結局ここまでに2年かかってしまった。

最終的に二人が見つけた物件は、元は小さな住居兼食堂だったというこぢんまりとした建物だった。
家主は元々その食堂を営んでいたという女性であり、本人は息子夫婦が住む別の島に今は居住している。にも関わらず長年の習慣だからとちょくちょく手入れをしていたらしく、思った以上に中の状態は奇麗に維持されていた。
本人はもともと誰かに貸し出す気はなかったらしいのだが、不動産業者から話を聞いてダメもとで直接交渉に訪れた二人を彼女はなぜかとても気に入ってくれて、それからは話は驚くほどスムーズに進んだ。

元々食堂だったことから厨房周りの大きな改修をしなくてもよく、その分のコストが抑えられた点は非常に幸運だった。
一方でその分内装にこだわったことで工事が予想以上に手間取って、内装工事だけで3か月を要してしまった。保健所の審査を無事に通ったときは二人とも思わず胸を撫で下ろしていた。
それからも例えば食材の納入業者がなかなか決まらないという問題に直面する。
しかし、その助けは意外なところからやってきた。
彩夏が訪島した際の行きつけとなっていた居酒屋で、顔見知りの男性(あだ名は熊ちゃん)に酔った挙句に愚痴っていたところ、「なんなら彩夏ちゃん、俺から買うか?」と告げられたのだった。実は熊ちゃん、卸業も含めて手広く事業をやっており、そのまま協力を取り付けることができたのだった。

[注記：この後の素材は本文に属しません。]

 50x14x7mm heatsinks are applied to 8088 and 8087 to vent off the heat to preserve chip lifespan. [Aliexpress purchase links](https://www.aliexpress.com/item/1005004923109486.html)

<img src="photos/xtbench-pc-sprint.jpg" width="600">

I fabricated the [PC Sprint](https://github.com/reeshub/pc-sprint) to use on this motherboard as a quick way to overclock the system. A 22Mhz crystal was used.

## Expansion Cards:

元々地元で親しまれていた食堂だったという事もあり、意外なほどに地元の人たちの関心も高かった。
なにしろ準備中の二人に通りがかりの近所の人がかわるがわる話しかけてきて、その日の作業は八割がお喋りで終わっていたなんて日もあったくらいだった。
だがそれは二人にとっては嬉しい誤算だった。事前に二人が一番懸念していたのが「地元の無関心」であり、このことはむしろ開業に向けての手ごたえとして二人には感じられたのだった。

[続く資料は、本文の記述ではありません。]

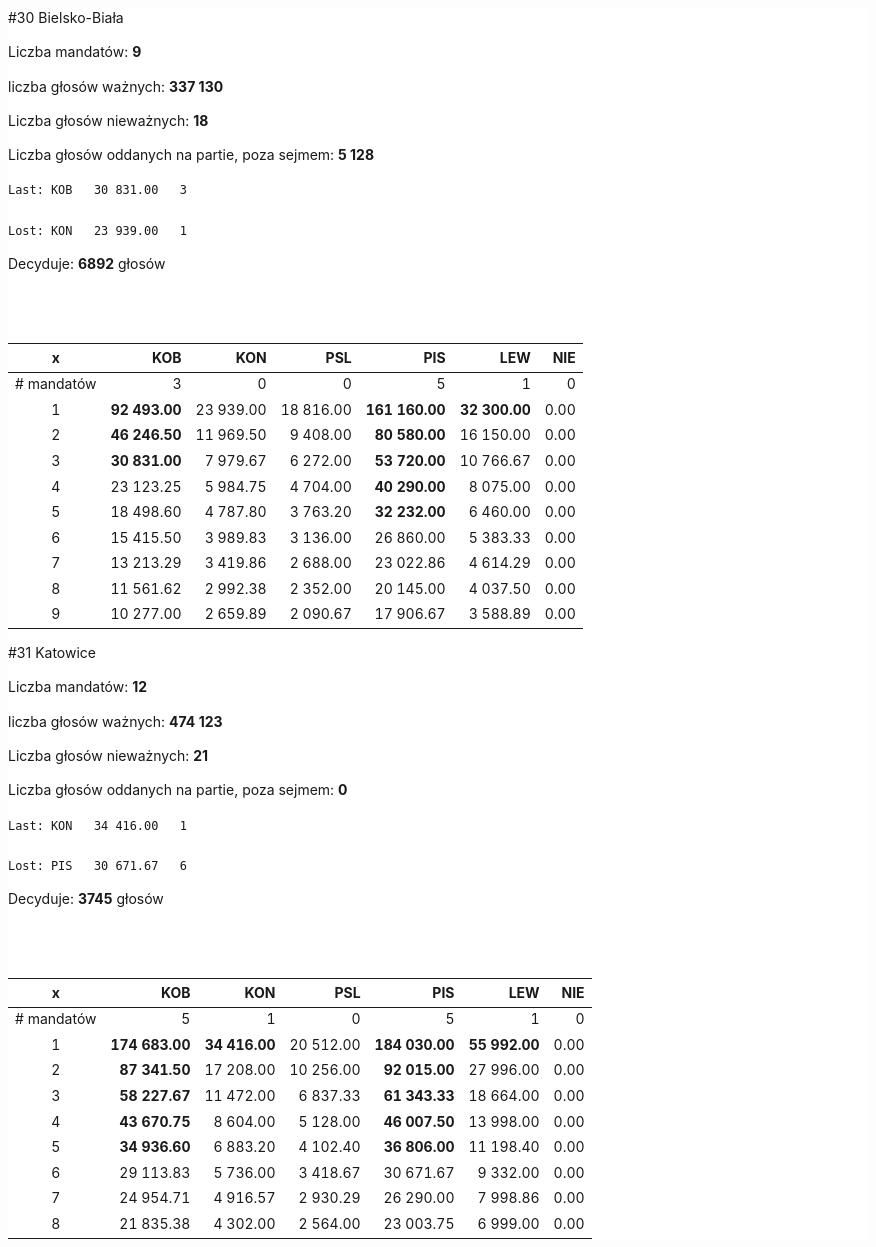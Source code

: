 #30	Bielsko-Biała	

Liczba mandatów: **9**

liczba głosów ważnych: **337 130**



Liczba głosów nieważnych: **18**

Liczba głosów oddanych na partie, poza sejmem: **5 128**

	Last: KOB	30 831.00	3

	Lost: KON	23 939.00	1

Decyduje: **6892** głosów




```



```
x|	KOB	|	KON	|	PSL	|	PIS	|	LEW	|	NIE	
:---: |	---:	|	---:	|	---:	|	---:	|	---:	|	---:	
\# mandatów|	3	|	0	|	0	|	5	|	1	|	0	
1	|	**92 493.00**	|	23 939.00	|	18 816.00	|	**161 160.00**	|	**32 300.00**	|	0.00	
2	|	**46 246.50**	|	11 969.50	|	9 408.00	|	**80 580.00**	|	16 150.00	|	0.00	
3	|	**30 831.00**	|	7 979.67	|	6 272.00	|	**53 720.00**	|	10 766.67	|	0.00	
4	|	23 123.25	|	5 984.75	|	4 704.00	|	**40 290.00**	|	8 075.00	|	0.00	
5	|	18 498.60	|	4 787.80	|	3 763.20	|	**32 232.00**	|	6 460.00	|	0.00	
6	|	15 415.50	|	3 989.83	|	3 136.00	|	26 860.00	|	5 383.33	|	0.00	
7	|	13 213.29	|	3 419.86	|	2 688.00	|	23 022.86	|	4 614.29	|	0.00	
8	|	11 561.62	|	2 992.38	|	2 352.00	|	20 145.00	|	4 037.50	|	0.00	
9	|	10 277.00	|	2 659.89	|	2 090.67	|	17 906.67	|	3 588.89	|	0.00	

#31	Katowice	

Liczba mandatów: **12**

liczba głosów ważnych: **474 123**



Liczba głosów nieważnych: **21**

Liczba głosów oddanych na partie, poza sejmem: **0**

	Last: KON	34 416.00	1

	Lost: PIS	30 671.67	6

Decyduje: **3745** głosów




```



```
x|	KOB	|	KON	|	PSL	|	PIS	|	LEW	|	NIE	
:---: |	---:	|	---:	|	---:	|	---:	|	---:	|	---:	
\# mandatów|	5	|	1	|	0	|	5	|	1	|	0	
1	|	**174 683.00**	|	**34 416.00**	|	20 512.00	|	**184 030.00**	|	**55 992.00**	|	0.00	
2	|	**87 341.50**	|	17 208.00	|	10 256.00	|	**92 015.00**	|	27 996.00	|	0.00	
3	|	**58 227.67**	|	11 472.00	|	6 837.33	|	**61 343.33**	|	18 664.00	|	0.00	
4	|	**43 670.75**	|	8 604.00	|	5 128.00	|	**46 007.50**	|	13 998.00	|	0.00	
5	|	**34 936.60**	|	6 883.20	|	4 102.40	|	**36 806.00**	|	11 198.40	|	0.00	
6	|	29 113.83	|	5 736.00	|	3 418.67	|	30 671.67	|	9 332.00	|	0.00	
7	|	24 954.71	|	4 916.57	|	2 930.29	|	26 290.00	|	7 998.86	|	0.00	
8	|	21 835.38	|	4 302.00	|	2 564.00	|	23 003.75	|	6 999.00	|	0.00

オープン初日は彩夏と七海が出会ってちょうど2年目となる夏の日に決めていた。

急ピッチで準備を進め、二人ともが相次いで島に引っ越した。
カフェの準備を最優先で進めたため、住居となる部分はほとんどほったらかしで、カーテンもつけない有様だったのを見かねた家主の女性が、率先して住居部分の手入れを手伝ってくれていた。

人の悪意と善意をこれまでの人生で最もたくさん受け取った時間が、この2年間だった。